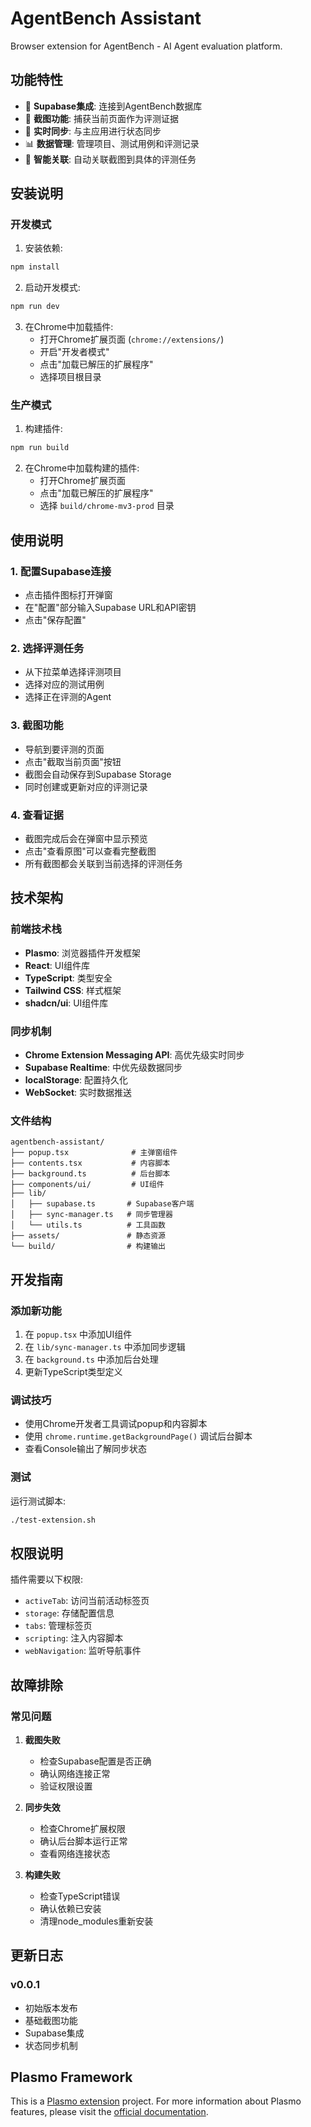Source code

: # AgentBench Assistant

Browser extension for AgentBench - AI Agent evaluation platform.

## 功能特性

- 🔗 **Supabase集成**: 连接到AgentBench数据库
- 📸 **截图功能**: 捕获当前页面作为评测证据
- 🔄 **实时同步**: 与主应用进行状态同步
- 📊 **数据管理**: 管理项目、测试用例和评测记录
- 🎯 **智能关联**: 自动关联截图到具体的评测任务

## 安装说明

### 开发模式

1. 安装依赖:
```bash
npm install
```

2. 启动开发模式:
```bash
npm run dev
```

3. 在Chrome中加载插件:
   - 打开Chrome扩展页面 (`chrome://extensions/`)
   - 开启"开发者模式"
   - 点击"加载已解压的扩展程序"
   - 选择项目根目录

### 生产模式

1. 构建插件:
```bash
npm run build
```

2. 在Chrome中加载构建的插件:
   - 打开Chrome扩展页面
   - 点击"加载已解压的扩展程序"
   - 选择 `build/chrome-mv3-prod` 目录

## 使用说明

### 1. 配置Supabase连接

- 点击插件图标打开弹窗
- 在"配置"部分输入Supabase URL和API密钥
- 点击"保存配置"

### 2. 选择评测任务

- 从下拉菜单选择评测项目
- 选择对应的测试用例
- 选择正在评测的Agent

### 3. 截图功能

- 导航到要评测的页面
- 点击"截取当前页面"按钮
- 截图会自动保存到Supabase Storage
- 同时创建或更新对应的评测记录

### 4. 查看证据

- 截图完成后会在弹窗中显示预览
- 点击"查看原图"可以查看完整截图
- 所有截图都会关联到当前选择的评测任务

## 技术架构

### 前端技术栈

- **Plasmo**: 浏览器插件开发框架
- **React**: UI组件库
- **TypeScript**: 类型安全
- **Tailwind CSS**: 样式框架
- **shadcn/ui**: UI组件库

### 同步机制

- **Chrome Extension Messaging API**: 高优先级实时同步
- **Supabase Realtime**: 中优先级数据同步
- **localStorage**: 配置持久化
- **WebSocket**: 实时数据推送

### 文件结构

```
agentbench-assistant/
├── popup.tsx              # 主弹窗组件
├── contents.tsx           # 内容脚本
├── background.ts          # 后台脚本
├── components/ui/         # UI组件
├── lib/
│   ├── supabase.ts       # Supabase客户端
│   ├── sync-manager.ts   # 同步管理器
│   └── utils.ts          # 工具函数
├── assets/               # 静态资源
└── build/                # 构建输出
```

## 开发指南

### 添加新功能

1. 在 `popup.tsx` 中添加UI组件
2. 在 `lib/sync-manager.ts` 中添加同步逻辑
3. 在 `background.ts` 中添加后台处理
4. 更新TypeScript类型定义

### 调试技巧

- 使用Chrome开发者工具调试popup和内容脚本
- 使用 `chrome.runtime.getBackgroundPage()` 调试后台脚本
- 查看Console输出了解同步状态

### 测试

运行测试脚本:
```bash
./test-extension.sh
```

## 权限说明

插件需要以下权限:

- `activeTab`: 访问当前活动标签页
- `storage`: 存储配置信息
- `tabs`: 管理标签页
- `scripting`: 注入内容脚本
- `webNavigation`: 监听导航事件

## 故障排除

### 常见问题

1. **截图失败**
   - 检查Supabase配置是否正确
   - 确认网络连接正常
   - 验证权限设置

2. **同步失效**
   - 检查Chrome扩展权限
   - 确认后台脚本运行正常
   - 查看网络连接状态

3. **构建失败**
   - 检查TypeScript错误
   - 确认依赖已安装
   - 清理node_modules重新安装

## 更新日志

### v0.0.1
- 初始版本发布
- 基础截图功能
- Supabase集成
- 状态同步机制

## Plasmo Framework

This is a [Plasmo extension](https://docs.plasmo.com/) project. For more information about Plasmo features, please visit the [official documentation](https://docs.plasmo.com/).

=== How to complete this task ===
From the listing above, collect each line in which the string "Plasmo" appears.

=== Response area ===
- **Plasmo**: 浏览器插件开发框架
## Plasmo Framework
This is a [Plasmo extension](https://docs.plasmo.com/) project. For more information about Plasmo features, please visit the [official documentation](https://docs.plasmo.com/).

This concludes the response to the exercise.